▸ What you have to do
Please output exactly the part of the records below that opens with the line containing "The philosophy of" and closes with the line containing "state-dependent behaviour of", both lines included, and nothing else.

▸ Source records
#####

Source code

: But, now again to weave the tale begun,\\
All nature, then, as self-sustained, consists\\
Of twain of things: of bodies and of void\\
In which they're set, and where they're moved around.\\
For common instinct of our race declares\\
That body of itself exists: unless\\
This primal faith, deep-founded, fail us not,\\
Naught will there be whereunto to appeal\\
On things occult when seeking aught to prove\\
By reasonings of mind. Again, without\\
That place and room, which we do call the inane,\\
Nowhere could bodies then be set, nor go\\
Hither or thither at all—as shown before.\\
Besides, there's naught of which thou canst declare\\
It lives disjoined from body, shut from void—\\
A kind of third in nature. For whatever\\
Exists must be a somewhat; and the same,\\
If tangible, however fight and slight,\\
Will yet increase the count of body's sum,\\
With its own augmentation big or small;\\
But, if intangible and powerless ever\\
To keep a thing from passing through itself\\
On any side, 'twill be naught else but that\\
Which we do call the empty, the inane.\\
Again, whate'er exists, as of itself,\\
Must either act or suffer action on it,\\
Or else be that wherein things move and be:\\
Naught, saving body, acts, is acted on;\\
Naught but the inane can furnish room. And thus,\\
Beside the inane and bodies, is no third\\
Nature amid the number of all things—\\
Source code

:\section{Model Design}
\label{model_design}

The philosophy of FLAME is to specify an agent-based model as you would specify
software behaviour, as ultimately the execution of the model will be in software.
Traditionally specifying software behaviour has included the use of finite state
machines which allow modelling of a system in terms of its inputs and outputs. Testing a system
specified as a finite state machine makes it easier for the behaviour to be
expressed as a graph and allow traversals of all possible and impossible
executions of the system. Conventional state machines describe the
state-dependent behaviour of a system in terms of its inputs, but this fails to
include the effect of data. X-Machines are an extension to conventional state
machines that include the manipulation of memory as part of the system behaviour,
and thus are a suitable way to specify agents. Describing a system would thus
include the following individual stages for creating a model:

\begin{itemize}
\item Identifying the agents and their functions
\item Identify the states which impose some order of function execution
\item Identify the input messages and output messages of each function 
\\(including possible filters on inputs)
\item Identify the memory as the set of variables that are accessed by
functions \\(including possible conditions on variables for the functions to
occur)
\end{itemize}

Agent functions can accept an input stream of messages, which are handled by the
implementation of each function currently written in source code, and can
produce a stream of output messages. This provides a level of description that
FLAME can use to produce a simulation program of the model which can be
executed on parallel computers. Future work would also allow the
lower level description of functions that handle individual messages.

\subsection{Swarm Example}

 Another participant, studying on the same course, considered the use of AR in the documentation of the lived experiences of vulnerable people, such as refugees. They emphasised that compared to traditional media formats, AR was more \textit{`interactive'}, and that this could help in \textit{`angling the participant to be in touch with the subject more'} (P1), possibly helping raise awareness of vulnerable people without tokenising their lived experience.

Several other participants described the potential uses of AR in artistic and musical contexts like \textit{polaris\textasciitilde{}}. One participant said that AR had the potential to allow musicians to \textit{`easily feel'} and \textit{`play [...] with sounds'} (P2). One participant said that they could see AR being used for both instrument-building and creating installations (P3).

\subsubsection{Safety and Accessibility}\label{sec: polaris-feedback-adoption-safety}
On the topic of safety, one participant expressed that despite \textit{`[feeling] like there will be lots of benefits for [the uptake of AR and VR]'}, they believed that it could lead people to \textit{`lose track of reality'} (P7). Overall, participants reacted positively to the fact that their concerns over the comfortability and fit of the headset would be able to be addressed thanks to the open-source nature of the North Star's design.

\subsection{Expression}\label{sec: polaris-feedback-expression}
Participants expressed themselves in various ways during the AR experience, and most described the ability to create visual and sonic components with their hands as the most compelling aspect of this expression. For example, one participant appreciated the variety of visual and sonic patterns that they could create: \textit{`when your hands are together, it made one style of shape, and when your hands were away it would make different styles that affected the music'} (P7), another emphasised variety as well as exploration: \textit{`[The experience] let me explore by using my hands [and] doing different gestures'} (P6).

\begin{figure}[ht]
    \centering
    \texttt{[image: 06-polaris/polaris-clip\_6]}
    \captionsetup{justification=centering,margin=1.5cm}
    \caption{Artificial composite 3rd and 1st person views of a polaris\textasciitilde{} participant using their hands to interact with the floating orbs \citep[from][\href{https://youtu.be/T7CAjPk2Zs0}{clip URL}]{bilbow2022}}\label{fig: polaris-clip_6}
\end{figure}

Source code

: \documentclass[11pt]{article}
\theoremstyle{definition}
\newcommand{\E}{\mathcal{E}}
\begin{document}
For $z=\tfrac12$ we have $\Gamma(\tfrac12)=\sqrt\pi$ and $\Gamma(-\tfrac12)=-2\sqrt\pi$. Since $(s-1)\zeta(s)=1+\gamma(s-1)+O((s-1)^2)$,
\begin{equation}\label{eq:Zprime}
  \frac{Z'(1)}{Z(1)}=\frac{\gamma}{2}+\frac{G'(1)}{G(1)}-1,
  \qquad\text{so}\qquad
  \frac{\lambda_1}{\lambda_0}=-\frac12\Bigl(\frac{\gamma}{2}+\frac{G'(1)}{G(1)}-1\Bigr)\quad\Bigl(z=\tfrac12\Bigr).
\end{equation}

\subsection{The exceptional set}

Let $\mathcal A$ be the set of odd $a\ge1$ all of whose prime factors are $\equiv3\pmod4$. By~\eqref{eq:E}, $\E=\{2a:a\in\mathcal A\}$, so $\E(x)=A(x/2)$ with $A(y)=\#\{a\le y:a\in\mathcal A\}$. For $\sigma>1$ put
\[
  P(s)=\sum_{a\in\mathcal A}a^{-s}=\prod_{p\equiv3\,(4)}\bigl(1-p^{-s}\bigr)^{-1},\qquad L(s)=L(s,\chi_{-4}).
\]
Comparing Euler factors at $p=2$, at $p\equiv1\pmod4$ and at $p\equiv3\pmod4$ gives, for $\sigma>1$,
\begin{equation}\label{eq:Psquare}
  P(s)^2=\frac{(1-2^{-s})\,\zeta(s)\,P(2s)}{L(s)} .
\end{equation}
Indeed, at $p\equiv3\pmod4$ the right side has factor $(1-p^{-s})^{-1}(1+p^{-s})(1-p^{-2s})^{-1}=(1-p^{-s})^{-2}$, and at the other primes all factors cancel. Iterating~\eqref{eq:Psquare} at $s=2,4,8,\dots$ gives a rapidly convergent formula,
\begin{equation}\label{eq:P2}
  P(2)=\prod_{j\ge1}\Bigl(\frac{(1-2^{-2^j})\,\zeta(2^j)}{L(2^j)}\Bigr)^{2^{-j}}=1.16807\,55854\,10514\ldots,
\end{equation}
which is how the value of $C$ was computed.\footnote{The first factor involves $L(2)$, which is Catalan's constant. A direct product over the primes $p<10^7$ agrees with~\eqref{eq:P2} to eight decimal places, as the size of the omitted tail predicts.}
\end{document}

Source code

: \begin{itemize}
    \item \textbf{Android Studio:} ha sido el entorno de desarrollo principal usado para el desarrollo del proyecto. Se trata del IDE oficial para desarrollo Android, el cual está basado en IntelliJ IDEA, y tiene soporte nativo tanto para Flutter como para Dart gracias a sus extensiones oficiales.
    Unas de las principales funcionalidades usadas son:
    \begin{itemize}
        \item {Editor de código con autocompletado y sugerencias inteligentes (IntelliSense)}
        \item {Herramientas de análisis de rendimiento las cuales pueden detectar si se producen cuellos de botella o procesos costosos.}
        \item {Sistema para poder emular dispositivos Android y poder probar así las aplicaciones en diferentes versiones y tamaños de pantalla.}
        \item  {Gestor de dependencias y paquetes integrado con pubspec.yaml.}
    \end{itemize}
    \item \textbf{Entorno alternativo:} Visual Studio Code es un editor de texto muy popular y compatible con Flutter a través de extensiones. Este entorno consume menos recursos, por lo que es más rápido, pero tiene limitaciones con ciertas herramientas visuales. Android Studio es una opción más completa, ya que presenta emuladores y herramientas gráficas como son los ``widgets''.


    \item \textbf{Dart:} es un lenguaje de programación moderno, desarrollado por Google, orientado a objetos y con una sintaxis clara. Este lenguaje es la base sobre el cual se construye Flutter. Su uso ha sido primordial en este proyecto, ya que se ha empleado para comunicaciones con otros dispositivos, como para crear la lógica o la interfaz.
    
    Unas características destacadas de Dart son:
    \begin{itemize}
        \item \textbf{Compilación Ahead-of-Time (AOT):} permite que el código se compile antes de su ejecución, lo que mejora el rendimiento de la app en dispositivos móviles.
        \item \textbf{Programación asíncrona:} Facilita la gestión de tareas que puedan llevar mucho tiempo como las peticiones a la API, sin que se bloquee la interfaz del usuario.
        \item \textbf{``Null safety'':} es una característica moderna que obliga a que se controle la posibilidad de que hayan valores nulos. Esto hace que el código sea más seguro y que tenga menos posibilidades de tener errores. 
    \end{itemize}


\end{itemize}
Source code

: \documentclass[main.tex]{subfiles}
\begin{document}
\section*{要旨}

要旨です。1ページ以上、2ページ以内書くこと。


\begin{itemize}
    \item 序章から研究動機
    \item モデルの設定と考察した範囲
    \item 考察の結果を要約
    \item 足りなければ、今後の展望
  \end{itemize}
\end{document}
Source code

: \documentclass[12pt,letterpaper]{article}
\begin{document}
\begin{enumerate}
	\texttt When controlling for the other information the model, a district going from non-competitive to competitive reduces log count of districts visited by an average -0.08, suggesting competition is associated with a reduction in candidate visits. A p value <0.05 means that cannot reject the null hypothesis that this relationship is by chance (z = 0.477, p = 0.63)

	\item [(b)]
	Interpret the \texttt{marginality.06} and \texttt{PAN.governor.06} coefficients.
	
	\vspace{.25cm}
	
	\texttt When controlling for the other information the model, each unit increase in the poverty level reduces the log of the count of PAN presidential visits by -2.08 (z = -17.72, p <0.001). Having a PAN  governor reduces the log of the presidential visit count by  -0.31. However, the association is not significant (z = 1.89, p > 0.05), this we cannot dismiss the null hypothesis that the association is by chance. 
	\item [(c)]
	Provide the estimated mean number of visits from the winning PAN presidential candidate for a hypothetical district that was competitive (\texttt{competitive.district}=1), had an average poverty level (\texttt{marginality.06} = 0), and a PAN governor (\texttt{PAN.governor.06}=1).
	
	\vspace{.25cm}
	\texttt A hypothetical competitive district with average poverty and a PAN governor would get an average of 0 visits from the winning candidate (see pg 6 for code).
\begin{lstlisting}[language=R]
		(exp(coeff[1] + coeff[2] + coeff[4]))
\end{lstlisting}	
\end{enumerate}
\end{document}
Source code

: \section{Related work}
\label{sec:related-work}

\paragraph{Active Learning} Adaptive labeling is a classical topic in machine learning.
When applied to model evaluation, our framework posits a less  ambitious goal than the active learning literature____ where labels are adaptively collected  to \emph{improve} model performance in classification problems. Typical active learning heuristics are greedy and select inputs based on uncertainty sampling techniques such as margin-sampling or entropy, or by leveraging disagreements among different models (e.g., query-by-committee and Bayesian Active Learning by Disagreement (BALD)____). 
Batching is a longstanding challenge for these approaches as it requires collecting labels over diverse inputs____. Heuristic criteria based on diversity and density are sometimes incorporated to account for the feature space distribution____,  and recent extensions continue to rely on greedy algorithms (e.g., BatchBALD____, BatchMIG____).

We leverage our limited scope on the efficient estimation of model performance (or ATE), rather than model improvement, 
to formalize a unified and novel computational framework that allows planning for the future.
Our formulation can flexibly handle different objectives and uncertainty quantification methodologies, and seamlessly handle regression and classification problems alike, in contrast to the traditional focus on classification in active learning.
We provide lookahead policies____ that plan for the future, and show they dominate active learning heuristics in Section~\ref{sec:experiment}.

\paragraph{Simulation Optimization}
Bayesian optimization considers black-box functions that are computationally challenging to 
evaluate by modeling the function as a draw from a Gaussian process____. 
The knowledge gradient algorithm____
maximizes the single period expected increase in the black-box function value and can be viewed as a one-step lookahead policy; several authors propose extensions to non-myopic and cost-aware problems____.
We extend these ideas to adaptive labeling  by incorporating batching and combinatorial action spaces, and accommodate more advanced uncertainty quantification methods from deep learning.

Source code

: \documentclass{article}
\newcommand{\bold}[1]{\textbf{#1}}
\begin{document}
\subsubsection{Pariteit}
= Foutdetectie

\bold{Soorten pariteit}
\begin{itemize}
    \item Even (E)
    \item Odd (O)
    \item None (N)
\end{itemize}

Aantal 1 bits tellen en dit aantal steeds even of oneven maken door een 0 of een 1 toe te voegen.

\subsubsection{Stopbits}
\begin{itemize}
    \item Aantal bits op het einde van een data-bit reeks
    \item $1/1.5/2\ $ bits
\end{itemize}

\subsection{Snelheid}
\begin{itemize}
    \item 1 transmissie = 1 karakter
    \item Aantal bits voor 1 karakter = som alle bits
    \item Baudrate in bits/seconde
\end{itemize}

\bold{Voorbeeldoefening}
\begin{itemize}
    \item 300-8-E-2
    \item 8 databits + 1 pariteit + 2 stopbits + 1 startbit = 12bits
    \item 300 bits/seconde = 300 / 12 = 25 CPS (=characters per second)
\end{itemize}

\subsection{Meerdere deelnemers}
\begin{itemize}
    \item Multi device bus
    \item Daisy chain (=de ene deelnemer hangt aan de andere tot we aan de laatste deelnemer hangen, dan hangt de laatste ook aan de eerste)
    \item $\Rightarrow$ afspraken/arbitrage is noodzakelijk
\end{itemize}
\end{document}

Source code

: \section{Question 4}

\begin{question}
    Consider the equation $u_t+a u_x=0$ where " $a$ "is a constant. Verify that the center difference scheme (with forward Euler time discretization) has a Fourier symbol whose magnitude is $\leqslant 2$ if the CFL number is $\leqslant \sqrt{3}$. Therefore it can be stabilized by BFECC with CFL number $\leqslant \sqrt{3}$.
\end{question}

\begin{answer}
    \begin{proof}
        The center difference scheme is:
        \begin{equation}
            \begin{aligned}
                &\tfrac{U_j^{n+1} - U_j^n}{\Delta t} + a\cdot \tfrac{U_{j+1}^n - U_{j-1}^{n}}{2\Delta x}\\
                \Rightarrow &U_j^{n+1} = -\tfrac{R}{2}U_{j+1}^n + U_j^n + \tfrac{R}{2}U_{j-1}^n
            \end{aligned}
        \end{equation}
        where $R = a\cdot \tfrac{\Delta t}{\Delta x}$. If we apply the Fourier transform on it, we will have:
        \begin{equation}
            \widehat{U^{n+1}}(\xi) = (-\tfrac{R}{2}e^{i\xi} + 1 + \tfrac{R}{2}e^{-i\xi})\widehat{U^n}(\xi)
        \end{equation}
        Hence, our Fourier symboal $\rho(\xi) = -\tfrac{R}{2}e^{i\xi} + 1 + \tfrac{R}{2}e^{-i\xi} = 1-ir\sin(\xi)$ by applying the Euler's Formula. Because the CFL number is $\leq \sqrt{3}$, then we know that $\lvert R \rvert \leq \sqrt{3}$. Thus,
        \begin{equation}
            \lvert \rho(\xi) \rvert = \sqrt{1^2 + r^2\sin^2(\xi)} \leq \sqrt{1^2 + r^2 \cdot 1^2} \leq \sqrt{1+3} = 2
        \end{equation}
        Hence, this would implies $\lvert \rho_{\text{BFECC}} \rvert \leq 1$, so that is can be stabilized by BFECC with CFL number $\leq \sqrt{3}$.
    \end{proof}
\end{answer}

#####

▸ Your response
The philosophy of FLAME is to specify an agent-based model as you would specify
software behaviour, as ultimately the execution of the model will be in software.
Traditionally specifying software behaviour has included the use of finite state
machines which allow modelling of a system in terms of its inputs and outputs. Testing a system
specified as a finite state machine makes it easier for the behaviour to be
expressed as a graph and allow traversals of all possible and impossible
executions of the system. Conventional state machines describe the
state-dependent behaviour of a system in terms of its inputs, but this fails to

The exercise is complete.